Petitions for custody and guardianship are significantly different. Custody petitions are much simpler. However, for either petition you will need to show that the parents will consent or that you can claim an “extraordinary circumstances.” Extraordinary circumstances are facts that show a parent’s unfitness or inability to parent. Other extraordinary circumstances are mental illness, abandonment, or situations where you’ve been caring for the children for an extended period of time. Showing extraordinary circumstances in your petition is an absolute necessity in order to go forward, so your petition must describe some facts that, if proven, would fulfill the extraordinary circumstances test. For more information, see our legal fact sheets on “third-party” custody.

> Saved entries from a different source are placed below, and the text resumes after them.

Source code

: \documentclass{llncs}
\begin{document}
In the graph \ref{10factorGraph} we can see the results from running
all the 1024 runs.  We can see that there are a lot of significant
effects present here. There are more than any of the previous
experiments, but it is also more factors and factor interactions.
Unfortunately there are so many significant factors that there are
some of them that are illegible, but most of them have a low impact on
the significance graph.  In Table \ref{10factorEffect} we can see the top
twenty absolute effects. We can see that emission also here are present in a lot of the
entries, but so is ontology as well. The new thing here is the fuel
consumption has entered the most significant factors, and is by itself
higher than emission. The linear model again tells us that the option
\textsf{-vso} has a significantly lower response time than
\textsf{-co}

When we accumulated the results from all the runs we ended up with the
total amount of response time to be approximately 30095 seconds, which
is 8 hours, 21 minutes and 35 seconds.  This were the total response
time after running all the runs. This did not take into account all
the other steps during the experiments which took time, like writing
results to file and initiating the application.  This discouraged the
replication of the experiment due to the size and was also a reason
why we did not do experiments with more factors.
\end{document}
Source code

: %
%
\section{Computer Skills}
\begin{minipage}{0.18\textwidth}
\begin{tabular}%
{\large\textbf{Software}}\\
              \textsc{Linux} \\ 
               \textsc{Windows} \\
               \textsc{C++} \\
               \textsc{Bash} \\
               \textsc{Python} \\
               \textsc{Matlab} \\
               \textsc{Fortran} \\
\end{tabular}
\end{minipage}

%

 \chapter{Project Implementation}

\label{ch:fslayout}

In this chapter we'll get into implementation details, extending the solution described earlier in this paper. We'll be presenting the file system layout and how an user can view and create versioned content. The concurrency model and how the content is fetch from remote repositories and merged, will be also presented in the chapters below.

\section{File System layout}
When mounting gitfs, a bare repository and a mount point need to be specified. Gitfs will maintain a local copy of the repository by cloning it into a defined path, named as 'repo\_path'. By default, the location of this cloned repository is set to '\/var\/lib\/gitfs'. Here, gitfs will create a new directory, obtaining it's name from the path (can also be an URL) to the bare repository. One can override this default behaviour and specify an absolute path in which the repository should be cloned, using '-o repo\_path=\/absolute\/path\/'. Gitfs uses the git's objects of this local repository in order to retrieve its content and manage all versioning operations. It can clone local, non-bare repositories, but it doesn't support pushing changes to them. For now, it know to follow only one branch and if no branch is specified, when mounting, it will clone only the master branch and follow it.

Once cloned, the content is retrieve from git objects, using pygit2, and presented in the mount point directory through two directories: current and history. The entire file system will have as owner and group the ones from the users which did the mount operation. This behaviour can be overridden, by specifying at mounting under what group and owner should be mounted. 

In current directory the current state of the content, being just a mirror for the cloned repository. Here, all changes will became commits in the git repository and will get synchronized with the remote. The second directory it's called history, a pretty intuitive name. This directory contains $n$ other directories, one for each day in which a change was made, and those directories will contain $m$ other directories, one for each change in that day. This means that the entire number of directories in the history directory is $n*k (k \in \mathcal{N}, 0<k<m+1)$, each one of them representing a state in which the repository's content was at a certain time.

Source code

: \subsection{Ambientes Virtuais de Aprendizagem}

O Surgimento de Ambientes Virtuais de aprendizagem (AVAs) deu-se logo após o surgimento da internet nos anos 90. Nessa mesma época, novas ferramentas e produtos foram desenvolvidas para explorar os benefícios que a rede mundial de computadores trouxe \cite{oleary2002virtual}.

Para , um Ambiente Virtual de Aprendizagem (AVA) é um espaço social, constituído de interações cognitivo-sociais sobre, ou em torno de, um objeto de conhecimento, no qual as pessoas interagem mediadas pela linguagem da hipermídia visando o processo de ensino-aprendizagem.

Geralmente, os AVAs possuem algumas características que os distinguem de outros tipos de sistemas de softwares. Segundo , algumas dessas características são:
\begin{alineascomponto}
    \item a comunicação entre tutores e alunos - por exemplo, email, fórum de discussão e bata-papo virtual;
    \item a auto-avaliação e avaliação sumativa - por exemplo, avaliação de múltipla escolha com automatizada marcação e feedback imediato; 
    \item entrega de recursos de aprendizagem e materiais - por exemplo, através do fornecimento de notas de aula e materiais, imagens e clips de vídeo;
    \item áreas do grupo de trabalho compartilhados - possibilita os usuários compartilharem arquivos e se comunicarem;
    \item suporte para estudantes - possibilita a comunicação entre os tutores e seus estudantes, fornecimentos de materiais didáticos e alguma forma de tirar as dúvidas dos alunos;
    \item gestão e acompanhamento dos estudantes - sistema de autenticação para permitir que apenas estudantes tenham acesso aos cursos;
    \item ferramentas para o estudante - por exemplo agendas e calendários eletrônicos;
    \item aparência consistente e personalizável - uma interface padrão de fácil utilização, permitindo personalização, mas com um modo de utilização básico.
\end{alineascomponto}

Adoption means that you become the legal parents of the child. The birth parents no longer have any parental rights. The new adoptive parent can make all parental decisions and assumes all parental responsibilities, including the obligation to support the children. You assume the support obligation and so you can no longer get a “child-only” (nonparent) grant. But the child may still be eligible for benefits under any program that cover parents and children.

Also, adoption means that you can change the child’s name, get access to all records, make all decisions, and travel anywhere.

Because you are not the parent, you can apply for a “non-parent” public assistance grant. If the child has little income or resources, you will receive the grant and automatically qualify the child for Medicaid. In the alternative, you may see health coverage thru the State Child Health Program, which also provides health insurance for children. Lastly, you can put the child on your own private health insurance. However not all policies will cover dependent children who are not your own. You should review your policy, and if you have yet to petition for custody or guardianship, and then make sure that your policy covers either or both legal arrangements.

Many state agencies offer services that could help caregivers. For instance, the local Office for the Aging has special programs to assist the elderly. Since many kinship caregivers are over 55 years of age, they qualify for aging programs, including some legal assistance. Also, some county Offices for the Aging have specialized programs for kinship caregivers. The New York State Office of Children and Family Services administers thirteen programs, serving about 20 counties. Also, Cornell Cooperative Extensions, Catholic Charities, Jewish Board of Family Services, and other non-profit agencies have specialized kinship services. For a complete list of services in your area, see the county resources.